Data section START

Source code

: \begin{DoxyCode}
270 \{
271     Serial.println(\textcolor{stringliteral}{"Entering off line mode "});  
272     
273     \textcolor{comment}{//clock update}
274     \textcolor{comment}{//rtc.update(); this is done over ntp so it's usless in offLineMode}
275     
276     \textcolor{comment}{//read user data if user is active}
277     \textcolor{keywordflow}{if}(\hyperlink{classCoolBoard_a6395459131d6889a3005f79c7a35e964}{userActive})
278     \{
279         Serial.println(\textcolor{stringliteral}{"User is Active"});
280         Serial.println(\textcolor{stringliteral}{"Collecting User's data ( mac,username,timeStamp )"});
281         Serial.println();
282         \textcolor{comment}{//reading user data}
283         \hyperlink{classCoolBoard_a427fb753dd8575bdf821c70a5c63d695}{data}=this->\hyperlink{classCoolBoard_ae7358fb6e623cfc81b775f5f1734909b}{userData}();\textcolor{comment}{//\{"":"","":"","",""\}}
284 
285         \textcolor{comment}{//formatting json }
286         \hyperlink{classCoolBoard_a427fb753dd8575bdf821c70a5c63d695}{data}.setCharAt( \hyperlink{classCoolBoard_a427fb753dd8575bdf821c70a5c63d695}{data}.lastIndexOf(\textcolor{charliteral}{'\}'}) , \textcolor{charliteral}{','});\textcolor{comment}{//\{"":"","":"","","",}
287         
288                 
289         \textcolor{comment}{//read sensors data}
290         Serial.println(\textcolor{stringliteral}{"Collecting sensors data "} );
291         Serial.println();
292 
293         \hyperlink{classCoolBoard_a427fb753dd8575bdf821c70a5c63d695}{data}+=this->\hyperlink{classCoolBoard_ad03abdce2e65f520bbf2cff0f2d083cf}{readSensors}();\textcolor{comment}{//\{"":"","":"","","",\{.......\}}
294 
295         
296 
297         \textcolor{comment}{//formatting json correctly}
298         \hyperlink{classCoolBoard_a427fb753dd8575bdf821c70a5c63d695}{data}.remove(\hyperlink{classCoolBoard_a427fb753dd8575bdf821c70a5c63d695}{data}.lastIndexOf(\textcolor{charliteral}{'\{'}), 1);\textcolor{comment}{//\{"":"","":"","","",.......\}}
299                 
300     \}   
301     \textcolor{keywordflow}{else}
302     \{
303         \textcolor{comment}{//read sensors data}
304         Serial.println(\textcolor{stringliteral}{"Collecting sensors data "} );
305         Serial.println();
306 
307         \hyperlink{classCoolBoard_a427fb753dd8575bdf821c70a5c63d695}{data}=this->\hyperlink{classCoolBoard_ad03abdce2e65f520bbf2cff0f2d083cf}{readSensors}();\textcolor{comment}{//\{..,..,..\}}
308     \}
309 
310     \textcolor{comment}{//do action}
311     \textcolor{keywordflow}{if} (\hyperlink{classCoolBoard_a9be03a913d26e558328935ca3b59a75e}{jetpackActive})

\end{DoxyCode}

Data section END

◆ **Problem to solve**: An identical copy of the preceding records should be returned.

◆ **Result of the task**:
Source code

: \begin{DoxyCode}
270 \{
271     Serial.println(\textcolor{stringliteral}{"Entering off line mode "});  
272     
273     \textcolor{comment}{//clock update}
274     \textcolor{comment}{//rtc.update(); this is done over ntp so it's usless in offLineMode}
275     
276     \textcolor{comment}{//read user data if user is active}
277     \textcolor{keywordflow}{if}(\hyperlink{classCoolBoard_a6395459131d6889a3005f79c7a35e964}{userActive})
278     \{
279         Serial.println(\textcolor{stringliteral}{"User is Active"});
280         Serial.println(\textcolor{stringliteral}{"Collecting User's data ( mac,username,timeStamp )"});
281         Serial.println();
282         \textcolor{comment}{//reading user data}
283         \hyperlink{classCoolBoard_a427fb753dd8575bdf821c70a5c63d695}{data}=this->\hyperlink{classCoolBoard_ae7358fb6e623cfc81b775f5f1734909b}{userData}();\textcolor{comment}{//\{"":"","":"","",""\}}
284 
285         \textcolor{comment}{//formatting json }
286         \hyperlink{classCoolBoard_a427fb753dd8575bdf821c70a5c63d695}{data}.setCharAt( \hyperlink{classCoolBoard_a427fb753dd8575bdf821c70a5c63d695}{data}.lastIndexOf(\textcolor{charliteral}{'\}'}) , \textcolor{charliteral}{','});\textcolor{comment}{//\{"":"","":"","","",}
287         
288                 
289         \textcolor{comment}{//read sensors data}
290         Serial.println(\textcolor{stringliteral}{"Collecting sensors data "} );
291         Serial.println();
292 
293         \hyperlink{classCoolBoard_a427fb753dd8575bdf821c70a5c63d695}{data}+=this->\hyperlink{classCoolBoard_ad03abdce2e65f520bbf2cff0f2d083cf}{readSensors}();\textcolor{comment}{//\{"":"","":"","","",\{.......\}}
294 
295         
296 
297         \textcolor{comment}{//formatting json correctly}
298         \hyperlink{classCoolBoard_a427fb753dd8575bdf821c70a5c63d695}{data}.remove(\hyperlink{classCoolBoard_a427fb753dd8575bdf821c70a5c63d695}{data}.lastIndexOf(\textcolor{charliteral}{'\{'}), 1);\textcolor{comment}{//\{"":"","":"","","",.......\}}
299                 
300     \}   
301     \textcolor{keywordflow}{else}
302     \{
303         \textcolor{comment}{//read sensors data}
304         Serial.println(\textcolor{stringliteral}{"Collecting sensors data "} );
305         Serial.println();
306 
307         \hyperlink{classCoolBoard_a427fb753dd8575bdf821c70a5c63d695}{data}=this->\hyperlink{classCoolBoard_ad03abdce2e65f520bbf2cff0f2d083cf}{readSensors}();\textcolor{comment}{//\{..,..,..\}}
308     \}
309 
310     \textcolor{comment}{//do action}
311     \textcolor{keywordflow}{if} (\hyperlink{classCoolBoard_a9be03a913d26e558328935ca3b59a75e}{jetpackActive})

\end{DoxyCode}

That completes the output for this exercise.